Golf Digest also lists something even more incredible: a golfer having a hole in one and a double eagle in the same round. It doesn’t give odds, but just think in terms of double O.J., or maybe triple. Golf Digest says that feat has been reported as happening four times in history.

One of the four was by John Wooden.

It was 1947, and Wooden, 36, was soon to move to UCLA and change the course of the school’s athletic history.

Although Golf Digest reports it as taking place at the Erskine Park Golf Course in South Bend, Ind., Wooden said Monday that it was at the Chain of Lakes course, now the South Bend Country Club.

“I used a four-iron for the hole in one,” Wooden said from his home in Encino. “It was about 185 yards. Then I made the two on the par five on the back. Used a brassie.”

A brassie was the rough equivalent of a two-wood.

Wooden said he kept the card and has it stored somewhere. He said he remembers the local paper running a little story the next day. He also retains his typical self-effacing humor about this feat.

“I shot a 77 that day,” he said. “You go five under on two holes and a 77 doesn’t look all that good.”

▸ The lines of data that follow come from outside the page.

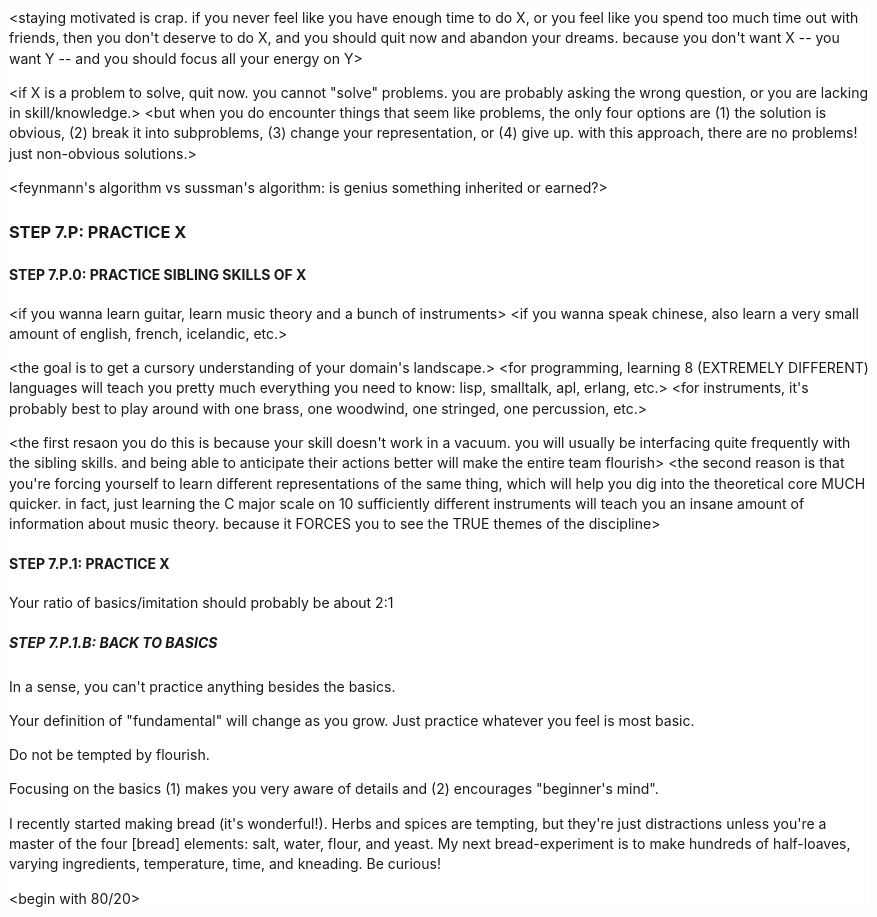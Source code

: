 <staying motivated is crap. if you never feel like you have enough time to do X, or you feel like you spend too much time out with friends, then you don't deserve to do X, and you should quit now and abandon your dreams. because you don't want X -- you want Y -- and you should focus all your energy on Y>

<if X is a problem to solve, quit now. you cannot "solve" problems. you are probably asking the wrong question, or you are lacking in skill/knowledge.>
<but when you do encounter things that seem like problems, the only four options are (1) the solution is obvious, (2) break it into subproblems, (3) change your representation, or (4) give up. with this approach, there are no problems! just non-obvious solutions.>
<attribute to sussman>

<feynmann's algorithm vs sussman's algorithm: is genius something inherited or earned?>


### STEP 7.P: PRACTICE X

#### STEP 7.P.0: PRACTICE SIBLING SKILLS OF X

<if you wanna learn guitar, learn music theory and a bunch of instruments>
<if you wanna speak chinese, also learn a very small amount of english, french, icelandic, etc.>

<the goal is to get a cursory understanding of your domain's landscape.>
<for programming, learning 8 (EXTREMELY DIFFERENT) languages will teach you pretty much everything you need to know: lisp, smalltalk, apl, erlang, etc.>
<for instruments, it's probably best to play around with one brass, one woodwind, one stringed, one percussion, etc.>

<the first resaon you do this is because your skill doesn't work in a vacuum. you will usually be interfacing quite frequently with the sibling skills. and being able to anticipate their actions better will make the entire team flourish>
<the second reason is that you're forcing yourself to learn different representations of the same thing, which will help you dig into the theoretical core MUCH quicker. in fact, just learning the C major scale on 10 sufficiently different instruments will teach you an insane amount of information about music theory. because it FORCES you to see the TRUE themes of the discipline>

#### STEP 7.P.1: PRACTICE X

Your ratio of basics/imitation should probably be about 2:1

##### STEP 7.P.1.B: BACK TO BASICS

In a sense, you can't practice anything besides the basics.

Your definition of "fundamental" will change as you grow. Just practice whatever you feel is most basic.

Do not be tempted by flourish.

Focusing on the basics (1) makes you very aware of details and (2) encourages "beginner's mind".

I recently started making bread (it's wonderful!). Herbs and spices are tempting, but they're just distractions unless you're a master of the four [bread] elements: salt, water, flour, and yeast. My next bread-experiment is to make hundreds of half-loaves, varying ingredients, temperature, time, and kneading. Be curious!

<begin with 80/20>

Wooden said that his love of golf is right up there with that of his favorite sport, baseball. It also bridges several generations. He said he has fond memories of walking a course a few years ago with Tiger Woods, and fond memories of watching Byron Nelson play in a tour event in South Bend in 1948.

“He won the tournament,” Wooden recalled, “but he shot one shot more each day. I remember one of the sportswriters writing that was because the divots got an inch deeper every day.”

Pettersson was asked Monday if he had heard of anybody making a hole in one and a double eagle in the same round. His eyes got wide and he shook his head. He was told it had been done by John Wooden.

“The old basketball coach?” he asked. And his eyes got wide again.

It turns out that the ace/double-eagle combo had been achieved much closer for Pettersson’s memory than Wooden’s feat 63 years ago.

One of the four double eagles listed for 2009 in the official PGA guide was by Nicholas Thompson, who achieved it three months ago at the Frys.com Open in Scottsdale, Ariz. In that same round, two holes later, Thompson made a hole in one.

Thompson shot a 65 that late October day, posted his only top-10 finish of the year and, partly because of that three-hole spree of five under par, managed to keep his ranking in the tour’s top 125 and keep his card for this season.

He wasn’t at the Bob Hope on Monday. He had missed the cut by two shots.

Or, as golf lore should start listing it, he had missed by 40% of a John Wooden.